Mural celebrates spirit of Rodriguez scholars

artist paints rodriguez mural
Artist Gonz Jove at work on his mural celebrating the 20th anniversary of the Rodriguez Scholars Program. The painting is located near the Fun Room of the Danforth University Center.

The Washington University in St. Louis community is invited to join current and former Rodriguez scholars at the unveiling of the Annika Rodriguez 20th Anniversary Mural from 2-3 p.m. Saturday, Sept. 21, in the Danforth University Center’s Fun Room. 

Painted by acclaimed local muralist Gonz Jove, the mural invokes the style of Chicanx street art and pays homage to the Latinx roots of the program, which is committed to academic excellence, leadership, service to the community and bringing together diverse communities. 

In that spirit, the mural not only honors the Rodriguez legacy but also other student groups and activists, said Rodriguez scholar Carol Pazos, a senior studying global health and environment in Arts & Sciences. 

“The piece features performers from all of the cultural shows on campus, various community organizers, from Ferguson protestors to historical icons like Cesar Chavez and Dolores Huerta, as well as workers and students of color on WashU’s campus,” Pazos said. “The mural represents our shared ideal for the future of WashU, one in which all students are truly included in the process of community building.” 

The unveiling is part of the 20th anniversary celebration, which will draw Rodriguez alumni from across the country. The scholarship is named in honor of an alumna Annika Rodriguez, who earned a bachelor’s degree in international business from the Olin Business School in 1996.

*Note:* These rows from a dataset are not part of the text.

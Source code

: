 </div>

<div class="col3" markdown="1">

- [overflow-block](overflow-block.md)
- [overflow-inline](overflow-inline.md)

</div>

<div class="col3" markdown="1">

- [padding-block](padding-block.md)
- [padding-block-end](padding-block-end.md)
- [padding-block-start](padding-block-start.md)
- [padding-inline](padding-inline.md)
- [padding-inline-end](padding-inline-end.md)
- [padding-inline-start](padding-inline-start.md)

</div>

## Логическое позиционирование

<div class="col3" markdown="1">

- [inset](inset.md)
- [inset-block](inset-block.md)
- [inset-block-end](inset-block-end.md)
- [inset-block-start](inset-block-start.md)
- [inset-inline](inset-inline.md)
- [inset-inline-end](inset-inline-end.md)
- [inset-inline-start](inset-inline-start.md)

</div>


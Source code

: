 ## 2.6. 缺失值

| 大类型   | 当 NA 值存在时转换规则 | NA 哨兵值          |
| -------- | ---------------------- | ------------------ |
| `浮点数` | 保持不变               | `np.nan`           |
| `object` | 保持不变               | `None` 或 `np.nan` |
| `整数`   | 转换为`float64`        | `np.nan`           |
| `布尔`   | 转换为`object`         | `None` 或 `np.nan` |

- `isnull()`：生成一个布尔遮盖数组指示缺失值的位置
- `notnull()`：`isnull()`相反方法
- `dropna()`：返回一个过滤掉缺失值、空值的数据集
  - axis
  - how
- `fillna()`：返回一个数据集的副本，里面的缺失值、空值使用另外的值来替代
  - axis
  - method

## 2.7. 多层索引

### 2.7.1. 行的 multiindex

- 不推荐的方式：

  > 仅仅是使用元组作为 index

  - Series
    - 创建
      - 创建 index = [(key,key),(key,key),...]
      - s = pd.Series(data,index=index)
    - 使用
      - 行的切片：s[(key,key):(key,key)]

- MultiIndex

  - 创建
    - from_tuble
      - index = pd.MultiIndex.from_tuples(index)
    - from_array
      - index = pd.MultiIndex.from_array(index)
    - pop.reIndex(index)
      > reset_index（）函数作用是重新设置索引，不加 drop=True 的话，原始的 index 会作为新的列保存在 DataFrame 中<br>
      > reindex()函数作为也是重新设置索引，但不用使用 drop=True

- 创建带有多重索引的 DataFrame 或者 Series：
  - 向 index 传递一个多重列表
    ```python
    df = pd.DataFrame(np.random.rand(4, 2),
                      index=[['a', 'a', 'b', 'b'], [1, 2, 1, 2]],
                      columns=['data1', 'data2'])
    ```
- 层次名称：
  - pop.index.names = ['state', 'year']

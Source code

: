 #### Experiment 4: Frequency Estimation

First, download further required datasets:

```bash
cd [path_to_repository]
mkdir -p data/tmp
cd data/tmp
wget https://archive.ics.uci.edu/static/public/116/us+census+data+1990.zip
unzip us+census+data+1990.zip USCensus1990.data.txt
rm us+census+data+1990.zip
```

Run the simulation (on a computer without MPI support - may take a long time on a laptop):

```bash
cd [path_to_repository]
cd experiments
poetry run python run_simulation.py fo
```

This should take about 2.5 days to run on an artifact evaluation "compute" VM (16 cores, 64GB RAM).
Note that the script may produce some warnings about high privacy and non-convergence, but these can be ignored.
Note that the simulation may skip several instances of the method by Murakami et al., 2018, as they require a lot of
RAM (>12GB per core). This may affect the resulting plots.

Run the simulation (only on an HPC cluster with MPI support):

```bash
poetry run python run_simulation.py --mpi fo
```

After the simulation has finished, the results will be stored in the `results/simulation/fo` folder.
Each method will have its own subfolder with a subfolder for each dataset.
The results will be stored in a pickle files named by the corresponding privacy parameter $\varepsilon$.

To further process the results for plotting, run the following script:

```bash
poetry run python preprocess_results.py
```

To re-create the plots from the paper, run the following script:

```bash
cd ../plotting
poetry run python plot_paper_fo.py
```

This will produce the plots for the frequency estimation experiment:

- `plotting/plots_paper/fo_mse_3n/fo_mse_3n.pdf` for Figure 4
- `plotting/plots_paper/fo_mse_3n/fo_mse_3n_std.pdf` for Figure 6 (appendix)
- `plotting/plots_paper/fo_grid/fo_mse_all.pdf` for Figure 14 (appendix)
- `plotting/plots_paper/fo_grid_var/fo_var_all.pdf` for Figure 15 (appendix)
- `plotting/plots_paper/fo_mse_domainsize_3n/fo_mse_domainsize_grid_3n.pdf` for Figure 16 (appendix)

Rodriguez, a native of Puerto Rico, was active with the university’s Association of Latin American Students, serving as its president her senior year, and with Alpha Phi Omega, a national community service organization on campus. She joined the Peace Corps after graduation and was sent to Honduras to aid people living in poverty. She tragically died in Honduras during a flash flood in October 1996.